Hm, also, I tried to play with the codepage conversion parameter. Didn’t really find a setting that fits.

Also googling didn’t actually reveal a tool to identify the codepage an ID3 tag is encoded in? (neither id3v1, id3v2)

At least this setting seems to do something.
When I set it to ISO-8859-1 Im getting other _weird_ characters instead of, say, german umlauts.

I think the proble might be that my mp3 library spans quite some years, and thus lots of sources for tags. I remember old ones using XING mp3 encoder, mp3enc, lame, mp3compressor etc etc. So likely there is a huge variety of encodings. I’ve got used to it, kinda, though. 😉

The thing is, the id3v2 spec says there are only three encodings for id3v2 tags: iso-8859-1, utf-8, and ucs-2. If a tag is utf-8, I keep it, as I’m maintaining strings internally as utf-8. If it’s iso-8859-1, I do a iso-8859-1 to utf-8 conversion.

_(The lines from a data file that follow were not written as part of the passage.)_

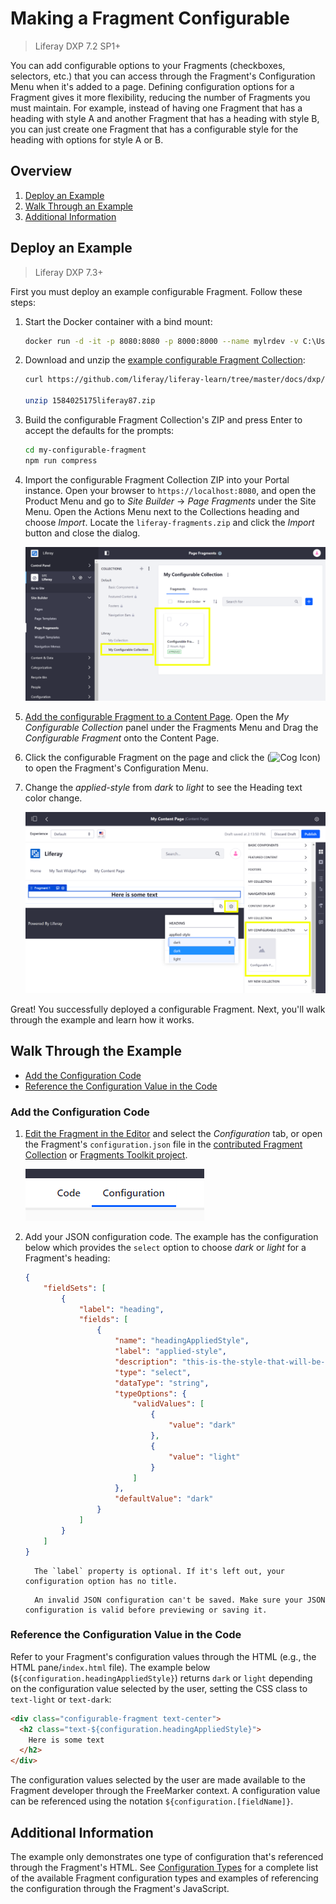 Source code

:# Making a Fragment Configurable

> Liferay DXP 7.2 SP1+

You can add configurable options to your Fragments (checkboxes, selectors, etc.) that you can access through the Fragment's Configuration Menu when it's added to a page. Defining configuration options for a Fragment gives it more flexibility, reducing the number of Fragments you must maintain. For example, instead of having one Fragment that has a heading with style A and another Fragment that has a heading with style B, you can just create one Fragment that has a configurable style for the heading with options for style A or B.

## Overview

1. [Deploy an Example](#deploy-an-example)
1. [Walk Through an Example](#walk-through-an-example)
1. [Additional Information](#additional-information)

## Deploy an Example

> Liferay DXP 7.3+

First you must deploy an example configurable Fragment. Follow these steps:

1. Start the Docker container with a bind mount:

    ```bash
    docker run -d -it -p 8080:8080 -p 8000:8000 --name mylrdev -v C:\Users\liferay\Desktop\liferay-docker:/mnt/liferay liferay/portal:7.3.0-ga1
    ```

1. Download and unzip the [example configurable Fragment Collection](https://github.com/liferay/liferay-learn/tree/master/docs/dxp/7.x/en/site-building/dev/01-developing-page-fragments/making-a-page-fragment-configurable/1584025175liferay87.zip):

    ```bash
    curl https://github.com/liferay/liferay-learn/tree/master/docs/dxp/7.x/en/site-building/dev/01-developing-page-fragments/making-a-page-fragment-configurable/1584025175liferay87.zip
    
    unzip 1584025175liferay87.zip
    ```

1. Build the configurable Fragment Collection's ZIP and press Enter to accept the defaults for the prompts:

    ```bash
    cd my-configurable-fragment
    npm run compress
    ```

1. Import the configurable Fragment Collection ZIP into your Portal instance. Open your browser to `https://localhost:8080`, and open the Product Menu and go to *Site Builder* &rarr; *Page Fragments* under the Site Menu. Open the Actions Menu next to the Collections heading and choose *Import*. Locate the `liferay-fragments.zip` and click the *Import* button and close the dialog.

    ![The configurable Fragment is available.](./making-a-page-fragment-configurable/images/01.png)

1. [Add the configurable Fragment to a Content Page](../../creating-pages/building-content-pages.md). Open the *My Configurable Collection* panel under the Fragments Menu and Drag the *Configurable Fragment* onto the Content Page.
1. Click the configurable Fragment on the page and click the (![Cog Icon](../../../images/icon-control-menu-gear.png)) to open the Fragment's Configuration Menu.
1. Change the *applied-style* from *dark* to *light* to see the Heading text color change.

    ![Once you've added the Fragment to the Content Page, you can access the configurable settings through the Fragment's Configuration Menu.](./making-a-page-fragment-configurable/images/02.png)

Great! You successfully deployed a configurable Fragment. Next, you'll walk through the example and learn how it works.

## Walk Through the Example

* [Add the Configuration Code](#add-the-configuration-code)
* [Reference the Configuration Value in the Code](#reference-the-configuration-value-in-the-code)

### Add the Configuration Code

1. [Edit the Fragment in the Editor](./developing-fragments-using-the-editor.md) and select the *Configuration* tab, or open the Fragment's `configuration.json` file in the [contributed Fragment Collection](./creating-a-contributed-fragment-collection.md) or [Fragments Toolkit project](./developing-page-fragments-with-the-fragments-toolkit.md).

    ![Switch from the Code tab to the Configuration tab to create your configuration logic.](./making-a-page-fragment-configurable/images/03.png)

1. Add your JSON configuration code. The example has the configuration below which provides the `select` option to choose *dark* or *light* for a Fragment's heading:

    ```json
    {
        "fieldSets": [
            {
                "label": "heading",
                "fields": [
                    {
                        "name": "headingAppliedStyle",
                        "label": "applied-style",
                        "description": "this-is-the-style-that-will-be-applied",
                        "type": "select",
                        "dataType": "string",
                        "typeOptions": {
                            "validValues": [
                                {
                                    "value": "dark"
                                },
                                {
                                    "value": "light"
                                }
                            ]
                        },
                        "defaultValue": "dark"
                    }
                ]
            }
        ]
    }
    ```

    ```note::
      The `label` property is optional. If it's left out, your configuration option has no title.
    ```

    ```note::
      An invalid JSON configuration can't be saved. Make sure your JSON configuration is valid before previewing or saving it.
    ```

### Reference the Configuration Value in the Code

Refer to your Fragment's configuration values through the HTML (e.g., the HTML pane/`index.html` file). The example below (`${configuration.headingAppliedStyle}`) returns `dark` or `light` depending on the configuration value selected by the user, setting the CSS class to `text-light` or `text-dark`:

```html
<div class="configurable-fragment text-center">
  <h2 class="text-${configuration.headingAppliedStyle}">
    Here is some text
  </h2>
</div>
```

The configuration values selected by the user are made available to the Fragment developer through the FreeMarker context. A configuration value can be referenced using the notation `${configuration.[fieldName]}`.

## Additional Information

The example only demonstrates one type of configuration that's referenced through the Fragment's HTML. See [Configuration Types](./configuration-types-reference.md) for a complete list of the available Fragment configuration types and examples of referencing the configuration through the Fragment's JavaScript.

But sometimes, on stupid taggers, they mark the tag as encoded iso-8859-1, but are really something else — shift-jis or something. This seems to be a particular problem with chinese and japanese tags, I guess, as that’s who I hear the most complaints about this.

Of course, if you try and set a different codepage, but it really is encoded right in the id3 tag, then you’ll get junk when you do the conversion from the wrong codepage.

Of course, I maintain that the best idea in the first place is to just clean up your tags, but hey… that’s just me.

— Ron